Women want a man with steel balls.  This desire is evolutionary. Females want someone who’s not going to run from a fight, a man who is confident in his ability to provide and protect.”

Here are a few tips on how to show that confidence that gets women’s attention.

  1. Your walk. Women notice two things about you right away: Your clothes and your walk. You should always look like you know where you’re going and you should always walk slow and with purpose. Think of yourself as the most successful man alive and walk like it!
  2. Eye contact. Lock eyes with her so that she feels connected with you. But don’t look all over the room. This will make you appear nervous and disinterested.

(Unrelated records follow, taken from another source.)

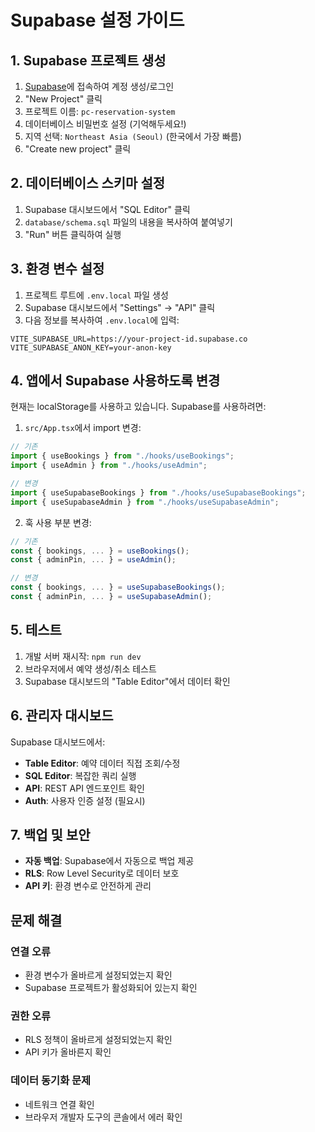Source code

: # Supabase 설정 가이드

## 1. Supabase 프로젝트 생성

1. [Supabase](https://supabase.com)에 접속하여 계정 생성/로그인
2. "New Project" 클릭
3. 프로젝트 이름: `pc-reservation-system`
4. 데이터베이스 비밀번호 설정 (기억해두세요!)
5. 지역 선택: `Northeast Asia (Seoul)` (한국에서 가장 빠름)
6. "Create new project" 클릭

## 2. 데이터베이스 스키마 설정

1. Supabase 대시보드에서 "SQL Editor" 클릭
2. `database/schema.sql` 파일의 내용을 복사하여 붙여넣기
3. "Run" 버튼 클릭하여 실행

## 3. 환경 변수 설정

1. 프로젝트 루트에 `.env.local` 파일 생성
2. Supabase 대시보드에서 "Settings" → "API" 클릭
3. 다음 정보를 복사하여 `.env.local`에 입력:

```env
VITE_SUPABASE_URL=https://your-project-id.supabase.co
VITE_SUPABASE_ANON_KEY=your-anon-key
```

## 4. 앱에서 Supabase 사용하도록 변경

현재는 localStorage를 사용하고 있습니다. Supabase를 사용하려면:

1. `src/App.tsx`에서 import 변경:
```typescript
// 기존
import { useBookings } from "./hooks/useBookings";
import { useAdmin } from "./hooks/useAdmin";

// 변경
import { useSupabaseBookings } from "./hooks/useSupabaseBookings";
import { useSupabaseAdmin } from "./hooks/useSupabaseAdmin";
```

2. 훅 사용 부분 변경:
```typescript
// 기존
const { bookings, ... } = useBookings();
const { adminPin, ... } = useAdmin();

// 변경
const { bookings, ... } = useSupabaseBookings();
const { adminPin, ... } = useSupabaseAdmin();
```

## 5. 테스트

1. 개발 서버 재시작: `npm run dev`
2. 브라우저에서 예약 생성/취소 테스트
3. Supabase 대시보드의 "Table Editor"에서 데이터 확인

## 6. 관리자 대시보드

Supabase 대시보드에서:
- **Table Editor**: 예약 데이터 직접 조회/수정
- **SQL Editor**: 복잡한 쿼리 실행
- **API**: REST API 엔드포인트 확인
- **Auth**: 사용자 인증 설정 (필요시)

## 7. 백업 및 보안

- **자동 백업**: Supabase에서 자동으로 백업 제공
- **RLS**: Row Level Security로 데이터 보호
- **API 키**: 환경 변수로 안전하게 관리

## 문제 해결

### 연결 오류
- 환경 변수가 올바르게 설정되었는지 확인
- Supabase 프로젝트가 활성화되어 있는지 확인

### 권한 오류
- RLS 정책이 올바르게 설정되었는지 확인
- API 키가 올바른지 확인

### 데이터 동기화 문제
- 네트워크 연결 확인
- 브라우저 개발자 도구의 콘솔에서 에러 확인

  3. Accept compliments. If she gives you a compliment take it and say “thank you.” Don’t say something like, “You think so?” This makes you sound insecure (insecure people don’t take compliments because they don’t believe they deserve it).
  4. Call in 48 hours. If she gave you her number call her 2 days later. Don’t call her the same day (which seems desperate) and don’t call later because it seems like you’re not interested.
  5. Stay positive. When you’re talking about things (yourself especially) try not to be negative. Give the “best” version of yourself you can and try to talk about things in your life that you’re most passionate about.